Problem to solve: Only these lines of the data below are wanted: the one with "In dit finale", the one with "resultaten en conclusies", and any lines between them, each repeated exactly.

---------------

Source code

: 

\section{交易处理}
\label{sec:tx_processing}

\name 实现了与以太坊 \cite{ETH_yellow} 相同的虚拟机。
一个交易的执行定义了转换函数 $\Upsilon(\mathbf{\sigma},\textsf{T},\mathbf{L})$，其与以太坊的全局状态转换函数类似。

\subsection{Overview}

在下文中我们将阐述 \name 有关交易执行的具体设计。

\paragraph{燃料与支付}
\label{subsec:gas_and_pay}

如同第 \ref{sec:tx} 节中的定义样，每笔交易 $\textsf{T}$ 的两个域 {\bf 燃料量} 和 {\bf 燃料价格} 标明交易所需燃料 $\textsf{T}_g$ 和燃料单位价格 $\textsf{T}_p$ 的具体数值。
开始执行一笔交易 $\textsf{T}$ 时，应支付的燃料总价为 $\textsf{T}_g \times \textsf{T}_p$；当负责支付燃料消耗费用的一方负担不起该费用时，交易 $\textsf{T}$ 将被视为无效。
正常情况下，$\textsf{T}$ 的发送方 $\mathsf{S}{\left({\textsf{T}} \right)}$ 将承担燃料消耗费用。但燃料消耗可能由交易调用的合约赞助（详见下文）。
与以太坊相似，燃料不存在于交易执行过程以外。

---------------

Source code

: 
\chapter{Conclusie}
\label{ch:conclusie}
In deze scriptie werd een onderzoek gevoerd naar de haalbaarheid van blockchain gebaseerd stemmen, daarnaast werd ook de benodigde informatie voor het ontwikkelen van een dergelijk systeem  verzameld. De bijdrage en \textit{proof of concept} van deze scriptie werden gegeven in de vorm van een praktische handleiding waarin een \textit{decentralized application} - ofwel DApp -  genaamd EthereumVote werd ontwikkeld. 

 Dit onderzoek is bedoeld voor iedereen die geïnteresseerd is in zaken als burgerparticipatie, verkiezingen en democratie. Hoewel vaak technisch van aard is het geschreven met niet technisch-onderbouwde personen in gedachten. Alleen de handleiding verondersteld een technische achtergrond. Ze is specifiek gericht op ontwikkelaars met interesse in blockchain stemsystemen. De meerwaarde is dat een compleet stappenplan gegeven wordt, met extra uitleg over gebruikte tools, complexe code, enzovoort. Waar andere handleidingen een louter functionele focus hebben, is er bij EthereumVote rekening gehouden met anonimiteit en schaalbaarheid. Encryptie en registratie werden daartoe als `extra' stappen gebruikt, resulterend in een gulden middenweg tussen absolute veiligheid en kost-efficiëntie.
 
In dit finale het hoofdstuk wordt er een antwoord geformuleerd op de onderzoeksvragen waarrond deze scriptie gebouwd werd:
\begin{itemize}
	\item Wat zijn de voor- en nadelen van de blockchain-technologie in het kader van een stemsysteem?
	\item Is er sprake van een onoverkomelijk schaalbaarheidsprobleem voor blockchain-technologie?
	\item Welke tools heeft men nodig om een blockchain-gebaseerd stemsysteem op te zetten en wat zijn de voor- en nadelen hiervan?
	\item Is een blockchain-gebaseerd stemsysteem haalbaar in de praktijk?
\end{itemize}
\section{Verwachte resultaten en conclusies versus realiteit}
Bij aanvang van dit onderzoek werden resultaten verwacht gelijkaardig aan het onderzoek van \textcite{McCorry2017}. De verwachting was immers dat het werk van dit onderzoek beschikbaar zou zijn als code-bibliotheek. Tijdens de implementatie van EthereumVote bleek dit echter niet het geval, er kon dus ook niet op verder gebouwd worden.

---------------

Response below:
In dit finale het hoofdstuk wordt er een antwoord geformuleerd op de onderzoeksvragen waarrond deze scriptie gebouwd werd:
\begin{itemize}
	\item Wat zijn de voor- en nadelen van de blockchain-technologie in het kader van een stemsysteem?
	\item Is er sprake van een onoverkomelijk schaalbaarheidsprobleem voor blockchain-technologie?
	\item Welke tools heeft men nodig om een blockchain-gebaseerd stemsysteem op te zetten en wat zijn de voor- en nadelen hiervan?
	\item Is een blockchain-gebaseerd stemsysteem haalbaar in de praktijk?
\end{itemize}
\section{Verwachte resultaten en conclusies versus realiteit}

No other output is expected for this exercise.